#### [Problem requirements]
Beginning with the line where "- ✅ Permission-based resource access" appears, repeat every remaining line of the entries exactly, the last line included.

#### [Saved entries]
****************
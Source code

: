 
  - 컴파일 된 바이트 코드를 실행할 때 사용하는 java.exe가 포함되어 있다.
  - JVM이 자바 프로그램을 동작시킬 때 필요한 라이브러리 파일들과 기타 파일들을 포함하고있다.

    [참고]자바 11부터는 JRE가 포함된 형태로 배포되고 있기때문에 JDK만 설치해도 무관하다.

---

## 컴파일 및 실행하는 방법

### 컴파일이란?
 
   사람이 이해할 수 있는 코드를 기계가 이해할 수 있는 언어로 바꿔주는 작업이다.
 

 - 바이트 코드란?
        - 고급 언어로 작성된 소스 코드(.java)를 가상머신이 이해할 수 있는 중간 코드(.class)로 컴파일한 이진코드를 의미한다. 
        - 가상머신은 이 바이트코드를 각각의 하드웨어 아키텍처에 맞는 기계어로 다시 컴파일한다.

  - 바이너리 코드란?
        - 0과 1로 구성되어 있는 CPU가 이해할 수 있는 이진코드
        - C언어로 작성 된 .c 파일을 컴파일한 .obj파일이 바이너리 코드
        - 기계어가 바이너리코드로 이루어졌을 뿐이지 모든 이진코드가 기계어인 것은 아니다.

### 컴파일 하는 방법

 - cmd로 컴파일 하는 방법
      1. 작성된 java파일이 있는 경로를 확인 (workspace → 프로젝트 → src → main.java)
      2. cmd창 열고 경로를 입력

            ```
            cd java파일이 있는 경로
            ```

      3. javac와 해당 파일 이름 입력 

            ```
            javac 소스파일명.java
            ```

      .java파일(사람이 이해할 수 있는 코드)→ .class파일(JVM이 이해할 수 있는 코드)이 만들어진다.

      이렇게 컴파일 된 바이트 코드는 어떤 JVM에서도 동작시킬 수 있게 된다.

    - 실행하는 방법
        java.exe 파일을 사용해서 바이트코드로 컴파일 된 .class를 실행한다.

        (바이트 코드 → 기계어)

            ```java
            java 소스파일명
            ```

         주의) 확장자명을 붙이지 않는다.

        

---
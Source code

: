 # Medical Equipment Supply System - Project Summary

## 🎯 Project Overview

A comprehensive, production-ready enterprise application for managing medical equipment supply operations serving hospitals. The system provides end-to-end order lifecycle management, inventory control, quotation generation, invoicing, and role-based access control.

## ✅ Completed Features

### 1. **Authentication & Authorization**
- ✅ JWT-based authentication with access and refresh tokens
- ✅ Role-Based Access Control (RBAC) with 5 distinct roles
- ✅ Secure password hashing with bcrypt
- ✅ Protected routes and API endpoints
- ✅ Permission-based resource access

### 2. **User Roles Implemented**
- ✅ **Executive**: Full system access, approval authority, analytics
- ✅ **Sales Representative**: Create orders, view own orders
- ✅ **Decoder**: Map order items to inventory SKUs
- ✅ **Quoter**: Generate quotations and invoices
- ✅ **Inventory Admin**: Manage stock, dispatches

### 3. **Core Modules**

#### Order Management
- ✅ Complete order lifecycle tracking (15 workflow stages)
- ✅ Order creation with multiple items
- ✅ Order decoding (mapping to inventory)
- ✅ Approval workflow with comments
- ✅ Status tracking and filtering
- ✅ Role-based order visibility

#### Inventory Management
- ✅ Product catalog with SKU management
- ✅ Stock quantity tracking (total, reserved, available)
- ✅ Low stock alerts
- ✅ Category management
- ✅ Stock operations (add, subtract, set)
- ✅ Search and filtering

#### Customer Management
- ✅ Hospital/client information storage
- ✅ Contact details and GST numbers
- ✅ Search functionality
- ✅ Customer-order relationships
****************
#### [Response to this task]
- ✅ Permission-based resource access

### 2. **User Roles Implemented**
- ✅ **Executive**: Full system access, approval authority, analytics
- ✅ **Sales Representative**: Create orders, view own orders
- ✅ **Decoder**: Map order items to inventory SKUs
- ✅ **Quoter**: Generate quotations and invoices
- ✅ **Inventory Admin**: Manage stock, dispatches

### 3. **Core Modules**

#### Order Management
- ✅ Complete order lifecycle tracking (15 workflow stages)
- ✅ Order creation with multiple items
- ✅ Order decoding (mapping to inventory)
- ✅ Approval workflow with comments
- ✅ Status tracking and filtering
- ✅ Role-based order visibility

#### Inventory Management
- ✅ Product catalog with SKU management
- ✅ Stock quantity tracking (total, reserved, available)
- ✅ Low stock alerts
- ✅ Category management
- ✅ Stock operations (add, subtract, set)
- ✅ Search and filtering

#### Customer Management
- ✅ Hospital/client information storage
- ✅ Contact details and GST numbers
- ✅ Search functionality
- ✅ Customer-order relationships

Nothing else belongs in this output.